For smaller companies, workspace tools, which bring users' resources into one access point, can work as VDI brokers. VMware and Citrix offer options, as well as some other vendors.

Capable workspace tools provide enough VDI functionality to fill some companies' needs. For others, however, a workspace product is just an adjunct to a more complex VDI deployment.

Workspace tools allow IT professionals to centralize user access to the virtual applications and resources they need to do their jobs by putting everything into a single webpage or mobile application. Workspace applications can be as simple as a list of web links customized to each user, or they can provide access to applications that are not webpages, including old-fashioned Windows applications.

Some workspace tools function like a basic VDI broker by connecting users to their virtual resources. If a VDI shop has fairly simple needs, workspace tools might actually be a better fit than a full VDI product.

What does a VDI broker do?

A VDI broker, which connects users to their virtual resources, must authenticate users securely, especially when the users are on untrusted networks. Then, the broker must present a customized list of desktops or published applications for the user.

When the user launches a desktop, the broker handles single sign-on (SSO), so the user only needs to authenticate once. Usually, the VDI broker also has a function to secure the connection between the user's device and the desktop or published application. Mostly, this is a reverse proxy, which allows authenticated users on an untrusted network to access specific resources on the corporate network. The broker authenticates internet users and allows them to access their desktops through the secure proxy.

The broker's functions overlap with workspace products quite a bit but not completely. VDI brokers are usually responsible for the lifecycle of the users' desktops. And VDI brokers create, update and destroy the desktops, which workspace products do not.

How do workspace tools work?

A typical workspace tool starts by securely authenticating users, possibly from untrusted networks, such as the internet. It also presents a customized list of resources. Most workspace services handle SSO for applications, and a few can provide secure access to applications.

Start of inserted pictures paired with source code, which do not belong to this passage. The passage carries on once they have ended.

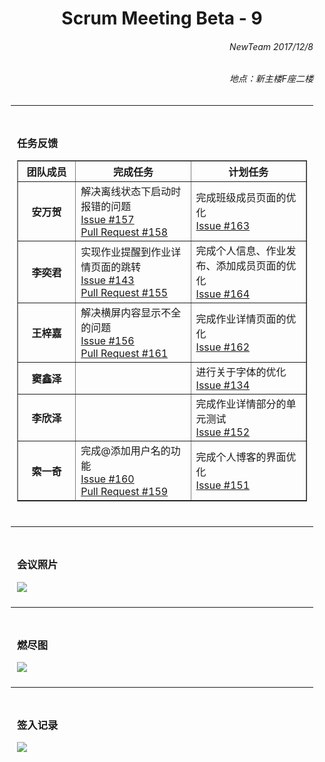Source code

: <div style = "margin:0 10px;">
<h1 align = "center">Scrum Meeting Beta - 9</h1>

<h6 align = "right">NewTeam 2017/12/8</h6>
<h6 align = "right">地点：新主楼F座二楼</h6>
<hr>

<div style = "padding: 10px">
<h3>任务反馈</h3>
<table border = "1" style = "width:100%">
  <colgroup>
    <col style = "width:20%">
    <col style = "width:40%">
    <col style = "width:40%">
  </colgroup>
  <thead>
    <tr><th>团队成员</th><th>完成任务</th><th>计划任务</th></tr>
  </thead>
  <tbody>
    <tr>
      <th>安万贺</th>
      <td>解决离线状态下启动时报错的问题<br><a href = "https://github.com/NewTeam5/EduCnblogs/issues/157">Issue #157</a><br><a href = "https://github.com/NewTeam5/EduCnblogs/pull/158">Pull Request #158</a></td>
      <td>完成班级成员页面的优化<br><a href = "https://github.com/NewTeam5/EduCnblogs/issues/163">Issue #163</a></td>
    </tr>
    <tr>
      <th>李奕君</th>
      <td>实现作业提醒到作业详情页面的跳转<br><a href = "https://github.com/NewTeam5/EduCnblogs/issues/143">Issue #143</a><br><a href = "https://github.com/NewTeam5/EduCnblogs/pull/155">Pull Request #155</a></td>
      <td>完成个人信息、作业发布、添加成员页面的优化<br><a href = "https://github.com/NewTeam5/EduCnblogs/issues/164">Issue #164</a></td>
    </tr>
    <tr>
      <th>王梓嘉</th>
      <td>解决横屏内容显示不全的问题<br><a href = "https://github.com/NewTeam5/EduCnblogs/issues/156">Issue #156</a><br><a href = "https://github.com/NewTeam5/EduCnblogs/pull/161">Pull Request #161</a></td>
      <td>完成作业详情页面的优化<br><a href = "https://github.com/NewTeam5/EduCnblogs/issues/162">Issue #162</a></td>
    </tr>
    <tr>
      <th>窦鑫泽</th>
      <td></td>
      <td>进行关于字体的优化<br><a href = "https://github.com/NewTeam5/EduCnblogs/issues/134">Issue #134</a></td>
    </tr>
    <tr>
      <th>李欣泽</th>
      <td></td>
      <td>完成作业详情部分的单元测试<br><a href = "https://github.com/NewTeam5/EduCnblogs/issues/152">Issue #152</a></td>
    </tr>
    <tr>
      <th>索一奇</th>
      <td>完成@添加用户名的功能<br><a href = "https://github.com/NewTeam5/EduCnblogs/issues/160">Issue #160</a><br><a href = "https://github.com/NewTeam5/EduCnblogs/pull/159">Pull Request #159</a></td>
      <td>完成个人博客的界面优化<br><a href = "https://github.com/NewTeam5/EduCnblogs/issues/151">Issue #151</a></td>
    </tr> 
  </tbody>
</table>
</div>
<hr>

<div style = "padding: 10px">
<h3>会议照片</h3>
<img src = "http://images2017.cnblogs.com/blog/1254203/201712/1254203-20171211085903334-1653944990.jpg">
</div>
<hr>

<!--div style = "padding: 10px">
<h3>困难难点</h3>
</div>
<hr-->

<div style = "padding: 10px">
<h3>燃尽图</h3>
<img src = "http://images2017.cnblogs.com/blog/1254203/201712/1254203-20171211085925912-1131257369.png">
</div>
<hr>

<div style = "padding: 10px">
<h3>签入记录</h3>
<img src = "http://images2017.cnblogs.com/blog/1254203/201712/1254203-20171211090139896-1834189075.png">
</div>
</div>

The big difference between VDI brokers and workspace tools is that the workspace doesn't usually provision resources for the user, but adding provisioning is not too challenging. Instead, workspace tools provide access to existing resources. Even without provisioning, a workspace that can provide access to Remote Desktop Session Host (RDSH) for legacy applications may be sufficient for some companies.

What do workspace tools look like?

VMware's workspace tool is Workspace One, and Citrix delivers its workspaces through Citrix Cloud. These products extend a VDI product to also deliver virtualized applications and web links. They both deliver applications to mobile devices, such as smartphones and tablets. The reality is, however, that both vendors are just adding features to their existing VDI tools, with additional complexity. For large customers who need to extend the value of an existing VDI deployment, this is great, but for businesses with less extensive VDI needs, a workspace product with some VDI broker capabilities might be a better fit.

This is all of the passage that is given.